Suzuki va alors toujours plus loin dans le baroque visuel et l’abstraction scénaristique, multiplie les trouvailles visuelles, les idées de cadrages, d’éclairages. Et son ultime chef d’œuvre, “La Marque du tueur” (réalisé en 1967) — inspiré par Jean-Pierre Melville, et qui inspirera lui-même largement le “Ghost Dog” de Jim Jarmush, mais aussi Takeshi Kitano et Quentin Tarantino —, symbolise et son apogée, et son éviction par le patron de la Nikkatsu (maison hôte des principaux films de la vague “roman porno”), Kyusaku Hori, horrifié dit-on par ce film — tourné cette fois en noir et blanc — ne correspondant à aucun critère commercial.

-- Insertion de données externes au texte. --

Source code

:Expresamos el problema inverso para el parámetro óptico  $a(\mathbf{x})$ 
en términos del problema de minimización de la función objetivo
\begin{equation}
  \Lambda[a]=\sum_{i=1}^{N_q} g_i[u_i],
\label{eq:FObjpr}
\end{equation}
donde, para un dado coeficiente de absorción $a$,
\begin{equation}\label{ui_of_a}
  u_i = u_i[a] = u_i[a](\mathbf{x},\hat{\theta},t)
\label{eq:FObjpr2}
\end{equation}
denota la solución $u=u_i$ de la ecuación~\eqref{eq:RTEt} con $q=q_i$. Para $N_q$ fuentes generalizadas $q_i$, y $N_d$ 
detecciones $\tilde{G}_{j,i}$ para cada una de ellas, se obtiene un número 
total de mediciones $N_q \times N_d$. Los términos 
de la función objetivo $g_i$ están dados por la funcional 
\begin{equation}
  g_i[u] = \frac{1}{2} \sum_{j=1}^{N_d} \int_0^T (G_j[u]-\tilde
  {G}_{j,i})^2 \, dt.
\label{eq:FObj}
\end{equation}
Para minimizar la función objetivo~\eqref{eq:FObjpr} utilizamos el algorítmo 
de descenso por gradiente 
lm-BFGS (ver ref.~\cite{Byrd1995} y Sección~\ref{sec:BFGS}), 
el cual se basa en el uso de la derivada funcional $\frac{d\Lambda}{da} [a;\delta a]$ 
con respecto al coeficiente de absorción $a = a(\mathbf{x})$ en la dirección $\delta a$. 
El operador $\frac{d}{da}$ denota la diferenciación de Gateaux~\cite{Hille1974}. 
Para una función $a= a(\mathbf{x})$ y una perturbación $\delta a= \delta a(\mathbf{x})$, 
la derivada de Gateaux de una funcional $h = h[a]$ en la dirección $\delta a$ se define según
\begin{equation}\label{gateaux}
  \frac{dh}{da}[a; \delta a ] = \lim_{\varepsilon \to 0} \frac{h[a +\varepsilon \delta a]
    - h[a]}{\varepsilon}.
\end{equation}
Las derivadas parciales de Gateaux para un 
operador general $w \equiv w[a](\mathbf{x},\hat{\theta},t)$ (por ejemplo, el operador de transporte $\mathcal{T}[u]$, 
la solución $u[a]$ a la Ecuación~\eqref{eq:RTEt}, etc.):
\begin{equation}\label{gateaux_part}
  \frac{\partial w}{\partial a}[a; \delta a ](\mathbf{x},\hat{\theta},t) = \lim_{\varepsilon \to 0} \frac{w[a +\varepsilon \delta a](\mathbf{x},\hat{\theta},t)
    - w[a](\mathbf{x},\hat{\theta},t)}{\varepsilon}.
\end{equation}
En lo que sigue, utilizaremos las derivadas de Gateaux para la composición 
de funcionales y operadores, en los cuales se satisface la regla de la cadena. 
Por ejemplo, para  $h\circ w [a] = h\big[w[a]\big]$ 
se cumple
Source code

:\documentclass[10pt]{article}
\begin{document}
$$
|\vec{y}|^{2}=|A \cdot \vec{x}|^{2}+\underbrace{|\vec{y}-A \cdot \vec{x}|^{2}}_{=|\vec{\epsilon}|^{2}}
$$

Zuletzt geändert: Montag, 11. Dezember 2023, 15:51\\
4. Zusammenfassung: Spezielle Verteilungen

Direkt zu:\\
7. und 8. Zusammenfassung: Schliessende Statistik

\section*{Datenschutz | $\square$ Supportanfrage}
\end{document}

Le réalisateur gagnera son procès trois ans plus tard contre son ancien employeur, mais rien ne le ramènera sur le devant de la scène, les plus importants studios japonais s’étant mis d’accord durant plusieurs années pour ne plus faire travailler ce trublion trop avant-gardiste, qui devra se tourner dès lors vers la télévision et la publicité pour vivre.
Une bien triste fin — même si Suzuki réussira à faire d’autres films par la suite, moins remarquables, moins remarqués —, qui laisse pantois au vu de l’influence grandissante qu’aura cet auteur sur le cinéma contemporain, à partir des années 1990 (une rétrospective à Rotterdam, en 1991, lui offrant un nouveau public) et jusqu’à sa mort en février 2017, à l’âge fort respectable de 97 ans.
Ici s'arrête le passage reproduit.